The files are organized in a lightweight heirarchical tree structure, where parent-child relationships are described by indentation levels. Here's a snippet of one of those trees to illustrate what I mean.

ship "Combat Drone"
	sprite "ship/combat drone"
	licenses
		Navy
	attributes
		category "Drone"
		"cost" 83000
		weapon
			"blast radius" 5
			"shield damage" 50
			"hull damage" 25
			"hit force" 75
	outfits
		"Beam Laser"
		"X1700 Ion Thruster"
		"X1200 Ion Steering"
		
    description "Combat drones are pilotless attack ships used primarily by the Republic Navy."

The way the data is organized, where indentation is structurally meaningful, put me in mind of Python. Python should also make it relatively easy to build this into a portable desktop app that would run on any system that also runs the game. Plus, learning new things is half the fun.

Getting Ready

This is my absolute first outing with Python. While I'm building some basic familiarity with the syntax and the standard library, I want to have some small contained problems to work with. Project Euler is a good place to start for that kind of thing. I've only done some of the beginning problems, but the one which I found most educational was Problem 7. The task is to find the 10,001st prime number. Since these are still small numbers from a mathematics point of view, I didn't have to do anything exotic; a Sieve of Eratosthenese worked just great. You may not know it by that name, but the technique is the same one as you use to find prime numbers by hand. You have a sequence of numbers you're going to test, and a list of known prime numbers. For each of the numbers you want to test, you try dividing it by all of the prime numbers in your list. If any of them divide evenly, then your test number is not prime and you can move on to the next one. If none of them divide evenly, then you have found a new prime; add it to the list. There are some simple optimizations you can make, but the basic algorithm performs very well as long as the numbers you're testing are small enough to fit in your system's maximum integer size (8 bytes on most systems, or a bit more than 9 quintillion, or 18 quintillion if you can use an unsigned type).

The way I would usually implement a Sieve of Eratosthenese is to have one list of numbers, and then starting from the beginning do the trial division on every later number in the list, and remove the ones that fail.
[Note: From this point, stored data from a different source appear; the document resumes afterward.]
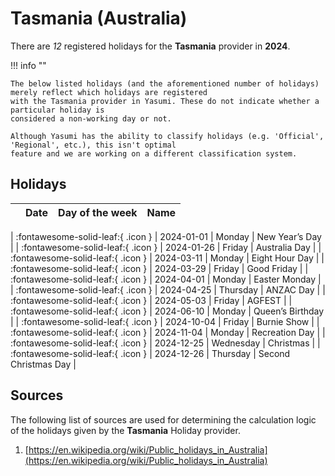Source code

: # Tasmania (Australia)

There are _12_ registered holidays for the **Tasmania** provider in **2024**.

!!! info ""

    The below listed holidays (and the aforementioned number of holidays) merely reflect which holidays are registered
    with the Tasmania provider in Yasumi. These do not indicate whether a particular holiday is
    considered a non-working day or not.

    Although Yasumi has the ability to classify holidays (e.g. 'Official', 'Regional', etc.), this isn't optimal
    feature and we are working on a different classification system.

## Holidays

|     | Date | Day of the week | Name |
| --- | ---- | --------------- | ---- |

| :fontawesome-solid-leaf:{ .icon } | 2024-01-01 | Monday | New Year’s Day |
| :fontawesome-solid-leaf:{ .icon } | 2024-01-26 | Friday | Australia Day |
| :fontawesome-solid-leaf:{ .icon } | 2024-03-11 | Monday | Eight Hour Day |
| :fontawesome-solid-leaf:{ .icon } | 2024-03-29 | Friday | Good Friday |
| :fontawesome-solid-leaf:{ .icon } | 2024-04-01 | Monday | Easter Monday |
| :fontawesome-solid-leaf:{ .icon } | 2024-04-25 | Thursday | ANZAC Day |
| :fontawesome-solid-leaf:{ .icon } | 2024-05-03 | Friday | AGFEST |
| :fontawesome-solid-leaf:{ .icon } | 2024-06-10 | Monday | Queen’s Birthday |
| :fontawesome-solid-leaf:{ .icon } | 2024-10-04 | Friday | Burnie Show |
| :fontawesome-solid-leaf:{ .icon } | 2024-11-04 | Monday | Recreation Day |
| :fontawesome-solid-leaf:{ .icon } | 2024-12-25 | Wednesday | Christmas |
| :fontawesome-solid-leaf:{ .icon } | 2024-12-26 | Thursday | Second Christmas Day |

## Sources

The following list of sources are used for determining the calculation logic of
the holidays given by the **Tasmania** Holiday provider.

1. [https://en.wikipedia.org/wiki/Public_holidays_in_Australia](https://en.wikipedia.org/wiki/Public_holidays_in_Australia)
That method eliminates any duplicate tests and saves on memory by not storing two lists. This turns out not to work well with Python. Python has some very robust mechanisms for manipulating and iterating on lists, but they also make it intentionally difficult to alter the list mid-iteration. Another thing that Python has is the range() function. It returns a memory efficient iterable object. So instead of iterating over an existing list, we'll instead iterate over a dynamic sequence, and build a list of primes as we go. I didn't try to do an actual comparisson, but my sense is that this method will perform slightly better for smaller numbers and slightly worse for larger ones. It also saves a bit of unnecessary work of you're looking for the Nth prime rather than all primes less than X. You can see my actual solution on github.

The other problem from Project Euler that I thought was very helpful was #8, which is to find the 13 digit sequence which has the largest product from a 1,000 digit number. I think this problem actually starts out as a text manipulation problem. I start by treating the 1,000 digit number as a string, and split the string on zeroes. Because any sequence that contains a 0 will have a product of 0, so they can be discarded. Then I also discard any sequence which is not at least 13 digits long. The last bit of not-really-math was to break up sequences longer than 13 digits. For instance, if I needed 4 digit sequences, 123456 would become [1234, 2345, 3456]. In many of these transformations, Python's slice syntax and list comprehension were extremely helpful. Slice syntax is like typical array syntax on steroids, and allows you to specify ranges and sequences from a list with arbitrary start and end points. List comprehension allows for even more advanced selection from a list, or even constructing one from scratch. So for instance, the code to discard all of the sequences that were too short to consider is sets = [s for s in sets if len(s) >= 4] where sets was already a list. Of course you can do exactly the same thing in other languages, but I'm finding this syntax to be very readable, and I like that I can use the same iteration mechanism as everywhere else.

We Should Do This Again Sometime

The original motivation for this was to build a tool for Endless Sky. I'll have another post about that soon. But I plan to keep working with Python, which is what this post has been about. I like how easy it is to work with lists, and since strings are lists of characters, it's easy to work with text too. I like that Python has real classes and can be properly object oriented. Basically, I like Python enough to keep using it.